Setting up a close tourism relationship with China has long been an important goal of the Turkish government, said Sabri Tunc Angili, the Consul General of Turkey in Shanghai, during a joint seminar held by the consulate general and PricewaterhouseCoopers (PwC) earlier this month.
The seminar was themed "Discovering the Potential of Turkey" to promote tourism and investment between China and Turkey. In 2016, China declared 2018 to be its Turkey Tourism Year.
According to Angili, about 36 million international tourists – 300,000 of them were from China – visited Turkey in 2015, contributing $27 billion to the Turkish GDP. The country was hit with a spate of terrorist attacks, causing visitor numbers to dip. But the tourism industry quickly recovered. In 2017, about 200,000 Chinese visited the country and accounted for part of the $26 billion in tourism income.
"We are providing training and educational opportunities for our tourism workers and teaching them about Chinese language and culture. Our mission is to provide better service to our Chinese visitors," said Angili.

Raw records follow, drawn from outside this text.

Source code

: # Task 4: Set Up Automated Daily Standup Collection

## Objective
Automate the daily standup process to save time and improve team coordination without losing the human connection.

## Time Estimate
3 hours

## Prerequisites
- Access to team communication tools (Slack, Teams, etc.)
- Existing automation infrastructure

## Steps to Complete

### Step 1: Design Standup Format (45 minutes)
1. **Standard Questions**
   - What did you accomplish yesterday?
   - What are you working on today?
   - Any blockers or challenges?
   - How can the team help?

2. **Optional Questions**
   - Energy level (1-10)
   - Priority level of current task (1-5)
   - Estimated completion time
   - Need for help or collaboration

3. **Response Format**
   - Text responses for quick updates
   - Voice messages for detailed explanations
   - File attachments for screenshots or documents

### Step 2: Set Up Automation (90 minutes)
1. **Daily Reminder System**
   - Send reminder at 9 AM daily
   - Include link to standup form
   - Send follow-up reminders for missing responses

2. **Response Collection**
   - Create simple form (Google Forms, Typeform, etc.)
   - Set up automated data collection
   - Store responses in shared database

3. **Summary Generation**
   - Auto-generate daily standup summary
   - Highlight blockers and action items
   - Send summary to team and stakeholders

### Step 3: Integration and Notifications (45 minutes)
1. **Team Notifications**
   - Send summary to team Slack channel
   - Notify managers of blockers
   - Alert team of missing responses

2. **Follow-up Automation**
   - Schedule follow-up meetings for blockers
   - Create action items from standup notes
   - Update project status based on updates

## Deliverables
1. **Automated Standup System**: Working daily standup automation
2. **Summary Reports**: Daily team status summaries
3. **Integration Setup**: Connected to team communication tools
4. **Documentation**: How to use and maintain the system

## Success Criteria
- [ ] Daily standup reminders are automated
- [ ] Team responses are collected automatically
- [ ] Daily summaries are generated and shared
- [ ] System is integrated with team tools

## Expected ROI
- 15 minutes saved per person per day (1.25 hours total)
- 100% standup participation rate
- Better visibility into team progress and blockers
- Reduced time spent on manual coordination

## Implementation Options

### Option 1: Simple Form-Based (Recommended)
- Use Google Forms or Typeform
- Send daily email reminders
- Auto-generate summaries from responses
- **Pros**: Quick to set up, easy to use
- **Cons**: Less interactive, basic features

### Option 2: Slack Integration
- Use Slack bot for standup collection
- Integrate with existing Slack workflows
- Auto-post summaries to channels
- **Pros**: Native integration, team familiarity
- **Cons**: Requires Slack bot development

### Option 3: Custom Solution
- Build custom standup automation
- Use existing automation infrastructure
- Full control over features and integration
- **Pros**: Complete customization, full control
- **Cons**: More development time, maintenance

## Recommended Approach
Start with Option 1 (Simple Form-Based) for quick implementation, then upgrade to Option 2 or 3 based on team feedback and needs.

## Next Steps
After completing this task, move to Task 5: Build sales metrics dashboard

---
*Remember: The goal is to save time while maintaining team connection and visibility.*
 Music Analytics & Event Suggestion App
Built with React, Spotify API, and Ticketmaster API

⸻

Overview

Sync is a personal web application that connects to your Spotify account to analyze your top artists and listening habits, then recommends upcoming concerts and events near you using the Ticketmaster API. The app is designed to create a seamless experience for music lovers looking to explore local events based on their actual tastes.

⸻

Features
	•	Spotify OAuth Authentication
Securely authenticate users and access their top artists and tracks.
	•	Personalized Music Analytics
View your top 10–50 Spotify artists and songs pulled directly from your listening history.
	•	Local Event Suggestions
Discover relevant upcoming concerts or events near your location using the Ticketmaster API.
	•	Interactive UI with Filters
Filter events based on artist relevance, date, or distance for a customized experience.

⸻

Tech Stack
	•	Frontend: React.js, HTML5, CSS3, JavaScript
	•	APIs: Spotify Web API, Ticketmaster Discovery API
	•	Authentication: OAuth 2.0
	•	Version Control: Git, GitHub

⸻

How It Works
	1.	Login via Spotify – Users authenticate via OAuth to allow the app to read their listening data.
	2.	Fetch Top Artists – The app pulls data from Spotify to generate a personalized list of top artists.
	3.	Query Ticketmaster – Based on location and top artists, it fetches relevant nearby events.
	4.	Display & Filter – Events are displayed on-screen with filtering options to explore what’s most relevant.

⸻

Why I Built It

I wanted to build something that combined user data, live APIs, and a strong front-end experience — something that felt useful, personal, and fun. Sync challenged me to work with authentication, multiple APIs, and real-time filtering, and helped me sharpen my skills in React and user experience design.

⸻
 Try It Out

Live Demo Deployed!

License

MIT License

Deng Weijun, a veteran business insider from a travel agency in Shanghai, said that the average annual growth in the number of Chinese visitors to Turkey from 2011 to 2013 was 20 percent. The figure grew to 43 percent in 2014 and 57 percent in 2015 following the release of the reality TV show Sisters over Flowers in China, which was filmed in Turkey.
"I believe that the number of Chinese visiting Turkey this year will continue to increase because of our promotions," said Deng.
Noyan Rona, the chief representative of Garanti Bank in Shanghai, said that Turkey presents many advantages to investors, such as low labor and transportation costs. In addition, products manufactured in the country can enter the European Union without incurring tax.
"Eighty percent of Chinese investments in Turkey were made after 2013 when the Belt and Road Initiative was proposed," said Angili. "China invested 160 billion yuan ($24 billion) in foreign countries in 2016, and we would like to attract more Chinese investment."